= Carl Weissner =

German writer and translator

Carl Weissner (19 June 1940, Karlsruhe – 24 January 2012, Mannheim) was a German writer and translator.

==Biography==
Weissner studied English language and literature in Bonn and Heidelberg. From 1965 to 1967 he published a literary magazine in Heidelberg, Klactoveedsedsteen. From 1970 to 1971 he published the magazine UFO with Jörg Fauser, Jürgen Ploog, and Udo Breger and starting in 1972 the literary magazine Gasolin 23 with Fauser and graphic artists Walter Hartmann and Ploog. In 1966 he left for New York City, where he spent two years on a Fulbright scholarship and developed close relationships with members of the Beat Generation, learning cut-up technique. He published a collaboration with William S. Burroughs and Claude Pélieu, So Who Owns Death TV, in Mary Beach's Beach Books Texts & Documents. He also published two texts with Jan Herman's Nova Broadcast Press.

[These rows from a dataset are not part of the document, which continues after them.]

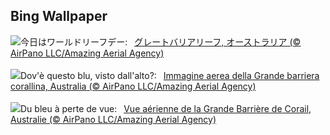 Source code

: ## Bing Wallpaper
![](https://www.bing.com/th?id=OHR.ReefAwareness_JA-JP3893578762_UHD.jpg&w=1000)今日はワールドリーフデー:&nbsp;&ensp;[グレートバリアリーフ, オーストラリア (© AirPano LLC/Amazing Aerial Agency)](https://www.bing.com/th?id=OHR.ReefAwareness_JA-JP3893578762_UHD.jpg)
<br><br/>
![](https://www.bing.com/th?id=OHR.ReefAwareness_IT-IT7365437503_UHD.jpg&w=1000)Dov'è questo blu, visto dall'alto?:&nbsp;&ensp;[Immagine aerea della Grande barriera corallina, Australia (© AirPano LLC/Amazing Aerial Agency)](https://www.bing.com/th?id=OHR.ReefAwareness_IT-IT7365437503_UHD.jpg)
<br><br/>
![](https://www.bing.com/th?id=OHR.ReefAwareness_FR-FR6730128355_UHD.jpg&w=1000)Du bleu à perte de vue:&nbsp;&ensp;[Vue aérienne de la Grande Barrière de Corail, Australie (© AirPano LLC/Amazing Aerial Agency)](https://www.bing.com/th?id=OHR.ReefAwareness_FR-FR6730128355_UHD.jpg)
<br><br/>
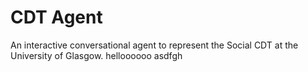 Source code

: # CDT Agent
An interactive conversational agent to represent the Social CDT at the University of Glasgow.
helloooooo
asdfgh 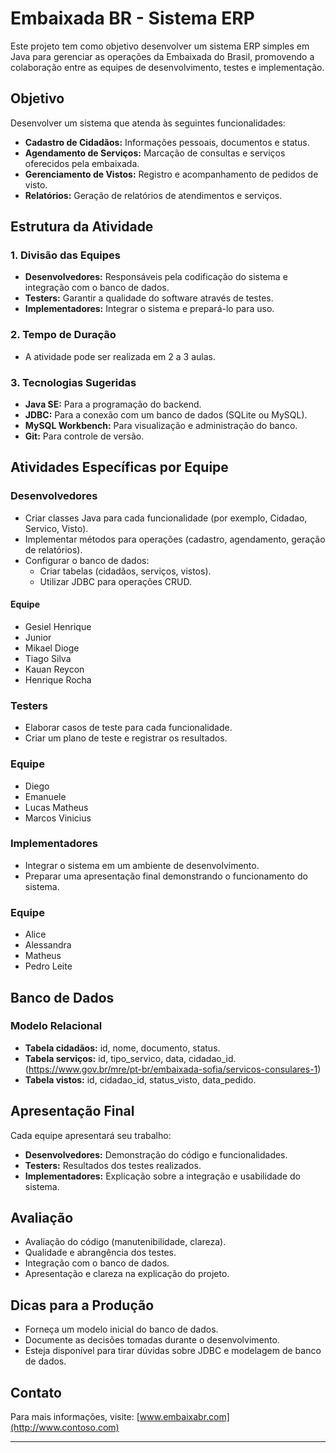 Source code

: # Embaixada BR - Sistema ERP

Este projeto tem como objetivo desenvolver um sistema ERP simples em Java para gerenciar as operações da Embaixada do Brasil, promovendo a colaboração entre as equipes de desenvolvimento, testes e implementação.

## Objetivo

Desenvolver um sistema que atenda às seguintes funcionalidades:
- **Cadastro de Cidadãos:** Informações pessoais, documentos e status.
- **Agendamento de Serviços:** Marcação de consultas e serviços oferecidos pela embaixada.
- **Gerenciamento de Vistos:** Registro e acompanhamento de pedidos de visto.
- **Relatórios:** Geração de relatórios de atendimentos e serviços.

## Estrutura da Atividade

### 1. Divisão das Equipes
- **Desenvolvedores:** Responsáveis pela codificação do sistema e integração com o banco de dados.
- **Testers:** Garantir a qualidade do software através de testes.
- **Implementadores:** Integrar o sistema e prepará-lo para uso.

### 2. Tempo de Duração
- A atividade pode ser realizada em 2 a 3 aulas.

### 3. Tecnologias Sugeridas
- **Java SE:** Para a programação do backend.
- **JDBC:** Para a conexão com um banco de dados (SQLite ou MySQL).
- **MySQL Workbench:** Para visualização e administração do banco.
- **Git:** Para controle de versão.

## Atividades Específicas por Equipe

### Desenvolvedores
- Criar classes Java para cada funcionalidade (por exemplo, Cidadao, Servico, Visto).
- Implementar métodos para operações (cadastro, agendamento, geração de relatórios).
- Configurar o banco de dados:
  - Criar tabelas (cidadãos, serviços, vistos).
  - Utilizar JDBC para operações CRUD.
 
#### Equipe
  - Gesiel Henrique
  - Junior 
  - Mikael Dioge
  - Tiago Silva
  - Kauan Reycon
  - Henrique Rocha
    
### Testers
- Elaborar casos de teste para cada funcionalidade.
- Criar um plano de teste e registrar os resultados.

### Equipe
- Diego 
- Emanuele
- Lucas Matheus
- Marcos Vinicius

### Implementadores
- Integrar o sistema em um ambiente de desenvolvimento.
- Preparar uma apresentação final demonstrando o funcionamento do sistema.

### Equipe
- Alice
- Alessandra
- Matheus
- Pedro Leite
  
## Banco de Dados

### Modelo Relacional
- **Tabela cidadãos:** id, nome, documento, status.
- **Tabela serviços:** id, tipo_servico, data, cidadao_id. (https://www.gov.br/mre/pt-br/embaixada-sofia/servicos-consulares-1)
- **Tabela vistos:** id, cidadao_id, status_visto, data_pedido.

## Apresentação Final

Cada equipe apresentará seu trabalho:
- **Desenvolvedores:** Demonstração do código e funcionalidades.
- **Testers:** Resultados dos testes realizados.
- **Implementadores:** Explicação sobre a integração e usabilidade do sistema.

## Avaliação

- Avaliação do código (manutenibilidade, clareza).
- Qualidade e abrangência dos testes.
- Integração com o banco de dados.
- Apresentação e clareza na explicação do projeto.

## Dicas para a Produção
- Forneça um modelo inicial do banco de dados.
- Documente as decisões tomadas durante o desenvolvimento.
- Esteja disponível para tirar dúvidas sobre JDBC e modelagem de banco de dados.

## Contato
Para mais informações, visite: [www.embaixabr.com](http://www.contoso.com)

---

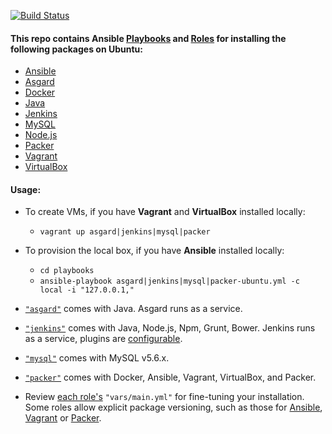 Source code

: [![Build Status](https://api.shippable.com/projects/5416fa1e50f3833e055aa2a8/badge?branchName=ship)](https://app.shippable.com/projects/5416fa1e50f3833e055aa2a8)

#### This repo contains Ansible [Playbooks](https://github.com/evgeny-goldin/playbooks/tree/master/playbooks) and [Roles](https://github.com/evgeny-goldin/playbooks/tree/master/playbooks/roles) for installing the following packages on Ubuntu:

* [Ansible](http://www.ansible.com/)
* [Asgard](https://github.com/Netflix/asgard)
* [Docker](https://www.docker.com/)
* [Java](http://www.oracle.com/technetwork/java/index.html)
* [Jenkins](http://jenkins-ci.org/)
* [MySQL](http://www.mysql.com/)
* [Node.js](http://nodejs.org/)
* [Packer](http://www.packer.io/)
* [Vagrant](http://www.vagrantup.com/)
* [VirtualBox](https://www.virtualbox.org/)

#### Usage:

* To create VMs, if you have **Vagrant** and **VirtualBox** installed locally:

  * `vagrant up asgard|jenkins|mysql|packer`

* To provision the local box, if you have **Ansible** installed locally:

  * `cd playbooks`
  * `ansible-playbook asgard|jenkins|mysql|packer-ubuntu.yml -c local -i "127.0.0.1,"`

* [`"asgard"`](https://github.com/evgeny-goldin/playbooks/blob/master/playbooks/asgard-ubuntu.yml) comes with Java. Asgard runs as a service.

* [`"jenkins"`](https://github.com/evgeny-goldin/playbooks/blob/master/playbooks/jenkins-ubuntu.yml) comes with Java, Node.js, Npm, Grunt, Bower. Jenkins runs as a service, plugins are [configurable](https://github.com/evgeny-goldin/playbooks/blob/master/playbooks/roles/jenkins/vars/main.yml).

* [`"mysql"`](https://github.com/evgeny-goldin/playbooks/blob/master/playbooks/mysql-ubuntu.yml) comes with MySQL v5.6.x.

* [`"packer"`](https://github.com/evgeny-goldin/playbooks/blob/master/playbooks/packer-ubuntu.yml) comes with Docker, Ansible, Vagrant, VirtualBox, and Packer.

* Review [each role's](https://github.com/evgeny-goldin/playbooks/tree/master/playbooks/roles) `"vars/main.yml"` for fine-tuning your installation. Some roles allow explicit package versioning, such as those for [Ansible](https://github.com/evgeny-goldin/playbooks/blob/master/playbooks/roles/ansible/vars/main.yml), [Vagrant](https://github.com/evgeny-goldin/playbooks/blob/master/playbooks/roles/vagrant/vars/main.yml) or [Packer](https://github.com/evgeny-goldin/playbooks/blob/master/playbooks/roles/packer/vars/main.yml).
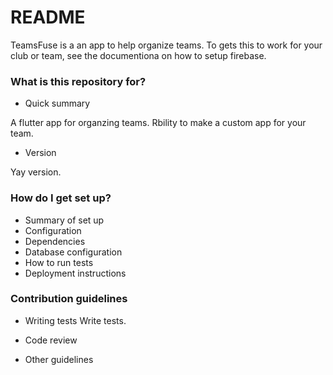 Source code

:# README

TeamsFuse is a an app to help organize teams. To gets this to work for your
club or team, see the documentiona on how to setup firebase.

### What is this repository for?

- Quick summary

A flutter app for organzing teams. Rbility to make a custom app for your
team.

- Version

Yay version.

### How do I get set up?

- Summary of set up
- Configuration
- Dependencies
- Database configuration
- How to run tests
- Deployment instructions

### Contribution guidelines

- Writing tests
  Write tests.

- Code review
- Other guidelines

Weissner's translations included Andy Warhol's A and J. G. Ballard's Liebe + Napalm = Export USA, for Udo Breger's Expanded Media Editions, works by Mary Beach, Claude Pelieu, Charles Plymell and Allen Ginsberg, and Harold Norses Beat Hotel. He achieved recognition by translating William S. Burroughs, Nelson Algren, and Charles Bukowski. Weissner and Bukowski were friends, and he helped establish Bukowski's reputation in Germany; years later he read from Bukowski's letters to German audiences. He also translated songs by Bob Dylan and Frank Zappa.

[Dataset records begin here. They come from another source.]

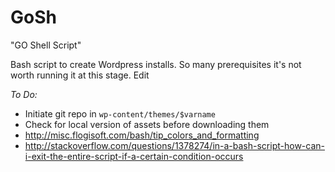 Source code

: # GoSh
"GO Shell Script"

Bash script to create Wordpress installs.
So many prerequisites it's not worth running it at this stage. Edit

*To Do:*
- Initiate git repo in `wp-content/themes/$varname`
- Check for local version of assets before downloading them
- http://misc.flogisoft.com/bash/tip_colors_and_formatting
- http://stackoverflow.com/questions/1378274/in-a-bash-script-how-can-i-exit-the-entire-script-if-a-certain-condition-occurs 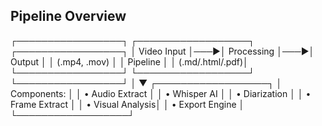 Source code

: 

## Pipeline Overview
┌─────────────────┐    ┌──────────────────┐    ┌─────────────────┐
│   Video Input   │───▶│   Processing     │───▶│    Output       │
│   (.mp4, .mov)  │    │   Pipeline       │    │  (.md/.html/.pdf)│
└─────────────────┘    └──────────────────┘    └─────────────────┘
                              │
                              ▼
                    ┌──────────────────┐
                    │  Components:     │
                    │  • Audio Extract │
                    │  • Whisper AI    │
                    │  • Diarization   │
                    │  • Frame Extract │
                    │  • Visual Analysis│
                    │  • Export Engine │
                    └──────────────────┘ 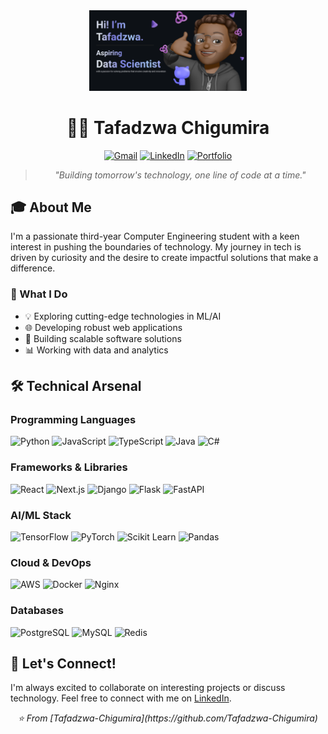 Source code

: <div align="center">
  <img src="banner.png" alt="Banner" width="50%" height="50%">
  
  # 👨‍💻 Tafadzwa Chigumira
  
  [![Gmail](https://img.shields.io/badge/Gmail-D14836?style=for-the-badge&logo=gmail&logoColor=white)](mailto:tchigumira20@gmail.com)
  [![LinkedIn](https://img.shields.io/badge/LinkedIn-0077B5?style=for-the-badge&logo=linkedin&logoColor=white)](https://www.linkedin.com/in/tafadzwa-chigumira)
  [![Portfolio](https://img.shields.io/badge/Portfolio-000000?style=for-the-badge&logo=About.me&logoColor=white)](your-portfolio-url)

  > _"Building tomorrow's technology, one line of code at a time."_
</div>

## 🎓 About Me

I'm a passionate third-year Computer Engineering student with a keen interest in pushing the boundaries of technology. My journey in tech is driven by curiosity and the desire to create impactful solutions that make a difference.

### 🚀 What I Do

- 💡 Exploring cutting-edge technologies in ML/AI
- 🌐 Developing robust web applications
- 🔧 Building scalable software solutions
- 📊 Working with data and analytics

## 🛠️ Technical Arsenal

### Programming Languages
![Python](https://img.shields.io/badge/Python-3776AB?style=for-the-badge&logo=python&logoColor=white)
![JavaScript](https://img.shields.io/badge/JavaScript-F7DF1E?style=for-the-badge&logo=javascript&logoColor=black)
![TypeScript](https://img.shields.io/badge/TypeScript-007ACC?style=for-the-badge&logo=typescript&logoColor=white)
![Java](https://img.shields.io/badge/Java-ED8B00?style=for-the-badge&logo=java&logoColor=white)
![C#](https://img.shields.io/badge/C%23-239120?style=for-the-badge&logo=c-sharp&logoColor=white)

### Frameworks & Libraries
![React](https://img.shields.io/badge/React-20232A?style=for-the-badge&logo=react&logoColor=61DAFB)
![Next.js](https://img.shields.io/badge/Next.js-000000?style=for-the-badge&logo=next.js&logoColor=white)
![Django](https://img.shields.io/badge/Django-092E20?style=for-the-badge&logo=django&logoColor=white)
![Flask](https://img.shields.io/badge/Flask-000000?style=for-the-badge&logo=flask&logoColor=white)
![FastAPI](https://img.shields.io/badge/FastAPI-%23009688.svg?style=for-the-badge&logo=fastapi&logoColor=white)


### AI/ML Stack
![TensorFlow](https://img.shields.io/badge/TensorFlow-FF6F00?style=for-the-badge&logo=tensorflow&logoColor=white)
![PyTorch](https://img.shields.io/badge/PyTorch-EE4C2C?style=for-the-badge&logo=pytorch&logoColor=white)
![Scikit Learn](https://img.shields.io/badge/scikit_learn-F7931E?style=for-the-badge&logo=scikit-learn&logoColor=white)
![Pandas](https://img.shields.io/badge/Pandas-150458?style=for-the-badge&logo=pandas&logoColor=white)

### Cloud & DevOps
![AWS](https://img.shields.io/badge/AWS-232F3E?style=for-the-badge&logo=amazon-aws&logoColor=white)
![Docker](https://img.shields.io/badge/Docker-2496ED?style=for-the-badge&logo=docker&logoColor=white)
![Nginx](https://img.shields.io/badge/Nginx-009639?style=for-the-badge&logo=nginx&logoColor=white)

### Databases
![PostgreSQL](https://img.shields.io/badge/PostgreSQL-316192?style=for-the-badge&logo=postgresql&logoColor=white)
![MySQL](https://img.shields.io/badge/MySQL-00000F?style=for-the-badge&logo=mysql&logoColor=white)
![Redis](https://img.shields.io/badge/Redis-DC382D?style=for-the-badge&logo=redis&logoColor=white)

## 🤝 Let's Connect!

I'm always excited to collaborate on interesting projects or discuss technology. Feel free to connect with me on [LinkedIn](https://www.linkedin.com/in/tafadzwa-chigumira).

<div align="center">
  <i>⭐️ From [Tafadzwa-Chigumira](https://github.com/Tafadzwa-Chigumira)</i>
</div>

Weissner's archives are held in the German Literary Archive in Marbach am Neckar, with selections on display in the permanent exhibition of the Literaturmuseum der Moderne, also in Marbach.

== Books==
- So Who Owns Death TV, Beach Books Texts & Documents, San Francisco 1967 (with William S. Burroughs and Claude Pelieu). Published in German as Fernseh-Tuberkulose, Nova Press, Frankfurt am Main 1969
- The Braille Film, Nova Broadcast Press, San Francisco 1970 (with contributions by W. S. Burroughs)
- The Louis Project, The Nova Broadcast Press, San Francisco, 1970 (with Jan Herman)
- Cut Up or Shut Up, Agentzia, Paris, 1972 (with Jan Herman and Jürgen Ploog, "ticker tape" introduction by W. S. Burroughs).
- Burroughs, Berlin 1994 (with Michael Köhler)
- Death in Paris. Online document, dated 7 December 2007, Reality Studio blog.
- Manhattan Muffdiver, Milena, Vienna 2010
- Die Abenteuer von Trashman, Milena, Vienna 2011 (with an afterword by Thomas Ballhausen)
- Eine andere Liga, Milena, Vienna 2013 (ed. Matthias Penzel and Vanessa Wieser)

== Translations==
- Mary Beach: Die elektrische Banane. In: Renate Matthaei (ed.): März Texte 1 & Trivialmythen. Area, Erftstadt 2004 ISBN 3-89996-029-7, pp. 32–43.
- William S. Burroughs: Die Zukunft des Romans. Rede auf der Writers’ Conference Edinburgh 1964. Aus dem Amerik. Ibid., pp. 147–149.
- James Graham Ballard: Liebe & Napalm. Joseph Melzer, 1970. Original 1969.
  - Reissued as Liebe und Napalm. The Atrocity Exhibition. Milena, Vienna 2008. Foreword by Thomas Ballhausen and Thomas Edlinger. ISBN 3-85286-166-7.
  - Selection: Liebe & Napalm = Export USA. In: Klacto/23, Heidelberg 1967. Republished in: März Texte 1, März, Frankfurt 1969. Repr. in: März-Texte 1 und Trivialmythen. Area, Erftstadt 2004 ISBN 3-89996-029-7, S. 68–71.
- with Walter Hartmann: Songtexte 1962–1985. Bob Dylan. Zweitausendundeins, Frankfurt am Main 1975.

==Radio plays==
- Der nackte Astronaut. With Christian Brückner, Günther Hoffmann, Matthias Ponnier, Margot Leonard u. a. Westdeutscher Rundfunk, 1972.
- Deadline USA. Eine Dokumentar-Show aus dem Underground-Museum der (19)60er Jahre. With William Burroughs, Allen Ginsberg, Janis Joplin, The Fugs, Jim Lowell, Harold Norse and many others. Co-production of Hessischer Rundfunk (HR) Frankfurt and Westdeutscher Rundfunk (WDR) Cologne. First broadcast: 8 November 1973. Directed by Hermann Naber.
- Die von der Reservebank oder Wenn wir drankommen, ist das Spiel hoffentlich verloren (director) by Broder Boyksen und Jörg Fauser; Saarländischer Rundfunk, 1974.